WORK INSTRUCTION: Your task is to copy each line of the material below that includes "Grenzwert".

RECORDED INFORMATION:
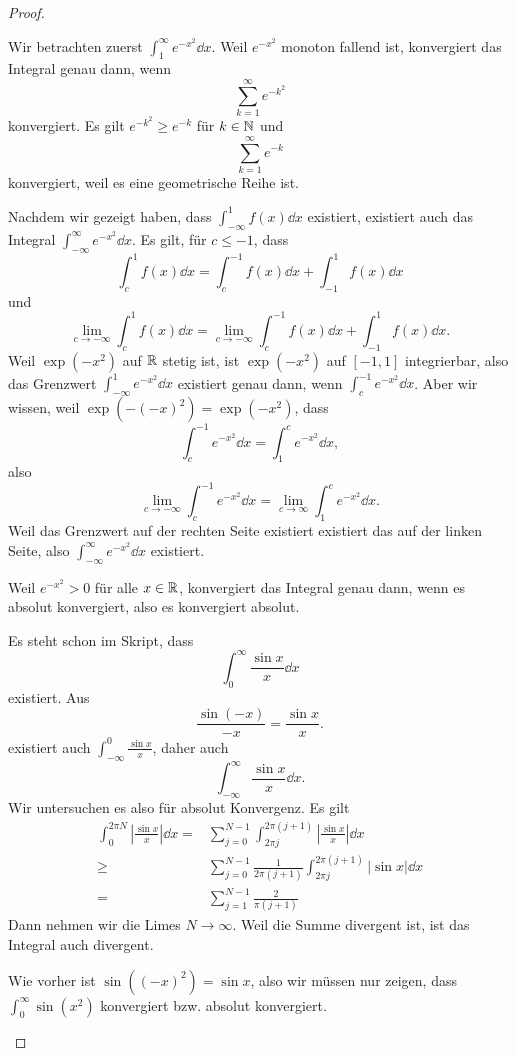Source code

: \begin{proof}
	\begin{parts}
	\item Wir betrachten zuerst $\int_1^\infty e^{-x^2}\dd{x}$. Weil $e^{-x^2}$ monoton fallend ist, konvergiert das Integral genau dann, wenn
		\[
			\sum_{k=1}^\infty e^{-k^2}
		\]
		konvergiert. Es gilt $e^{-k^2}\ge e^{-k}$ f\"{u}r $k\in \mathbb{N}$ und
		\[
			\sum_{k=1}^\infty e^{-k}
		\]
		konvergiert, weil es eine geometrische Reihe ist. 

		Nachdem wir gezeigt haben, dass $\int_{-\infty}^{1}f(x)\dd{x}$ existiert, existiert auch das Integral $\int_{-\infty}^\infty e^{-x^2}\dd{x}$. Es gilt, f\"{u}r $c\le -1$, dass
		\[
			\int_{c}^1 f(x)\dd{x}=\int_{c}^{-1} f(x)\dd{x}+\int_{-1}^1 f(x)\dd{x}
		\]
		und
		\[
			\lim_{c \to -\infty} \int_c^1 f(x)\dd{x}=\lim_{c \to -\infty} \int_{c}^{-1}f(x)\dd{x}+\int_{-1}^1f(x)\dd{x}
		.\] 
		Weil $\exp(-x^2)$ auf $\mathbb{R}$ stetig ist, ist $\exp(-x^2)$ auf $[-1,1]$ integrierbar, also das Grenzwert $\int_{-\infty}^1 e^{-x^2}\dd{x}$ existiert genau dann, wenn $\int_c^{-1}e^{-x^2}\dd{x}$. Aber wir wissen, weil $\exp(-(-x)^2)=\exp(-x^2)$, dass
		\[
			\int_{c}^{-1}e^{-x^2}\dd{x}=\int_1^c e^{-x^2}\dd{x}
		,\] 
		also
		\[
			\lim_{c \to -\infty} \int_{c}^{-1}e^{-x^2}\dd{x}=\lim_{c \to \infty} \int_1^c e^{-x^2}\dd{x}
		.\] 
		Weil das Grenzwert auf der rechten Seite existiert existiert das auf der linken Seite, also $\int_{-\infty}^\infty e^{-x^2}\dd{x}$ existiert.

		Weil $e^{-x^2}>0$ f\"{u}r alle $x\in \mathbb{R}$, konvergiert das Integral genau dann, wenn es absolut konvergiert, also es konvergiert absolut.
	\item Es steht schon im Skript, dass
		\[
			\int_0^\infty \frac{\sin x}{x}\dd{x}
		\]
		existiert. Aus
		\[
			\frac{\sin(-x)}{-x}=\frac{\sin x}{x}
		.\] 
		existiert auch $\int_{-\infty}^0 \frac{\sin x}{x}$, daher auch
		\[
			\int_{-\infty}^\infty \frac{\sin x}{x}\dd{x}
		.\] 
		Wir untersuchen es also f\"{u}r absolut Konvergenz. Es gilt
		\begin{align*}
			\int_0^{2\pi N}\left|\frac{\sin x}{x}\right|\dd{x}=&\sum_{j=0}^{N-1}\int_{2\pi j}^{2\pi(j+1)}\left|\frac{\sin x}{x}\right|\dd{x}\\
			\ge&\sum_{j=0}^{N-1}\frac{1}{2\pi (j+1)}\int_{2\pi j}^{2\pi(j+1)}|\sin x|\dd{x}\\
			=&\sum_{j=1}^{N-1}\frac{2}{\pi(j+1)}
		\end{align*}
		Dann nehmen wir die Limes $N\to \infty$. Weil die Summe divergent ist, ist das Integral auch divergent.
	\item Wie vorher ist $\sin((-x)^2)=\sin x$, also wir müssen nur zeigen, dass $\int_0^\infty \sin(x^2)$ konvergiert bzw. absolut konvergiert.


\end{parts}
\end{proof}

OUTPUT FOR THIS TASK:
		Weil $\exp(-x^2)$ auf $\mathbb{R}$ stetig ist, ist $\exp(-x^2)$ auf $[-1,1]$ integrierbar, also das Grenzwert $\int_{-\infty}^1 e^{-x^2}\dd{x}$ existiert genau dann, wenn $\int_c^{-1}e^{-x^2}\dd{x}$. Aber wir wissen, weil $\exp(-(-x)^2)=\exp(-x^2)$, dass
		Weil das Grenzwert auf der rechten Seite existiert existiert das auf der linken Seite, also $\int_{-\infty}^\infty e^{-x^2}\dd{x}$ existiert.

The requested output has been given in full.